Generally, each heat exchanger tube 120 begins with the entrance area 122a of tube sheet 140, along the longitudinal direction side limited by length L To through shell 110, and then make " u "-shaped bending 121 at the second end 114 of shell 110.Heat exchanger tube 120 is then again along by growing The longitudinal direction that degree L is limited passes through shell 110, then terminates in the exit region 122b of tube sheet 140.In certain embodiments, exchange heat Pipe is continuously to manage, and can be referred to as " u "-shaped pipe.

In evaporator 100, being generally directed toward the region of the bottom 111 of shell 110 does not have any heat exchanger tube 120, this general class It is similar to towards a white space 122c on the tube sheet 140 of the bottom 111 of shell 110.

Refrigerant case 130 has refrigerant inlet 132 and refrigerant outlet 134, wherein the refrigerant inlet 132 and pipe The entrance area 122a of plate 140, which is formed, to be in fluid communication, and the exit region 122b shapes of the refrigerant outlet 134 and tube sheet 140 Into fluid communication.Refrigerant inlet 132 is configured to receive refrigerant and be assigned to refrigerant by entrance area 122a to change Heat pipe 120.Refrigerant outlet 134 is configured to receive the refrigerant for flowing out heat exchanger tube 120 by exit region 122b.

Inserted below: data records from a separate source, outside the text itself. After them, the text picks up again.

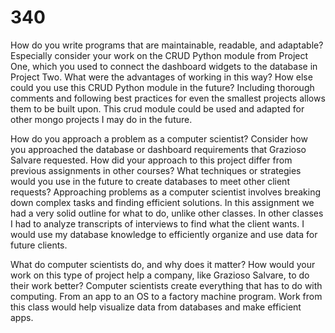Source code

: # 340
How do you write programs that are maintainable, readable, and adaptable? Especially consider your work on the CRUD Python module from Project One, which you used to connect the dashboard widgets to the database in Project Two. What were the advantages of working in this way? How else could you use this CRUD Python module in the future?
Including thorough comments and following best practices for even the smallest projects allows them to be built upon. This crud module could be used and adapted for other mongo projects I may do in the future.

How do you approach a problem as a computer scientist? Consider how you approached the database or dashboard requirements that Grazioso Salvare requested. How did your approach to this project differ from previous assignments in other courses? What techniques or strategies would you use in the future to create databases to meet other client requests?
Approaching problems as a computer scientist involves breaking down complex tasks and finding efficient solutions. In this assignment we had a very solid outline for what to do, unlike other classes. In other classes I had to analyze transcripts of interviews to find what the client wants. I would use my database knowledge to efficiently organize and use data for future clients.

What do computer scientists do, and why does it matter? How would your work on this type of project help a company, like Grazioso Salvare, to do their work better?
Computer scientists create everything that has to do with computing. From an app to an OS to a factory machine program. Work from this class would help visualize data from databases and make efficient apps.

At work, refrigerant can be dispensed into heat exchange by the refrigerant inlet 132 at the first end 112 of shell 110 Pipe 120, along heat exchanger tube 120 is flowed through by the length L longitudinal directions limited, then revolution bends 121 by " u "-shaped, and wears again Cross heat exchanger tube 120.Refrigerant then flow back into the first end 112 of shell 110, and can be collected and be conducted through refrigerant outlet 134 leave shell 110.

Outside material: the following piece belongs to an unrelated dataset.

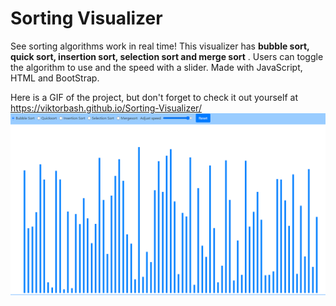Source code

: # Sorting Visualizer
See sorting algorithms work in real time! This visualizer has **bubble sort, quick sort, insertion sort, selection sort and merge sort** . Users can toggle the algorithm to use and the speed with a slider. Made with JavaScript, HTML and BootStrap. 

Here is a GIF of the project, but don't forget to check it out yourself at https://viktorbash.github.io/Sorting-Visualizer/
![Gif](sorting_showcase.gif)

Process fluid can be introduced into shell 110 by process liquid inlets 116, then along the longitudinal direction limited by length L Flowing, and it is brought out shell from Process fluid outlet 118.Process fluid flowing direction is typically guided by internal baffle 152.Utilize Internal baffle 152 inside evaporator 100 is usually known in this area to guide process fluid to flow.In shell 110 Refrigerant in process fluid and heat exchanger tube 120 can form heat exchange relationship, the heat contributed between process fluid and refrigerant Exchange.

Region between the outermost heat exchanger tube 120 of tube bank 119 and the inner surface 190 of evaporator 100 may be not any Heat exchanger tube 120, because the installation heat exchanger tube 120 of inner surface 190 close to evaporator 100 is probably difficult.Due to described The typically no any heat exchanger tube 120 in region, the heat exchanger effectiveness of process fluid may be relatively low in this region.Sealing plate 150 can Help to fill the region of this relatively low heat exchanger effectiveness and process fluid is discharged into the region.(referring to Fig. 4 C on space and More discussion of sealing plate.

Process fluid is also possible to bypass internal partition 152 between the inner surface 190 and internal baffle 152 of shell.Sealing The process fluid that plate 150 can also aid in inside discharge shell 110.Sealing plate can help to increase between process fluid and refrigerant Heat exchanger effectiveness.

Fig. 2A -2E show the different aspect of the refrigerant case 230 according to one embodiment.As shown in Figure 2 A and 2B, make Cryogen case 230 may include head 231, separator 233, lower partition 235 and refrigerant allocation component 260, the refrigerant point Distribution assembly 260 is arranged between separator 233 and lower partition 235.Refrigerant case 230 has refrigerant inlet 232 and refrigeration Agent outlet 234.

Refrigerant case 230 can be configured to work together with the evaporator 100 shown in Fig. 1.Referring to Fig. 1,2A and 2B, work as group After dress, separator 233 is generally set to be formed between entrance area 122a and exit region 122b with tube sheet 140 impermeable The sealing of refrigerant.The sealing of the impermeable refrigerant formed by separator 233 and tube sheet 140 can help to separation and enter from refrigerant Mouth 232 flows into the refrigerant on heads 231 and the refrigerant on head 231 is flowed out from refrigerant outlet 234.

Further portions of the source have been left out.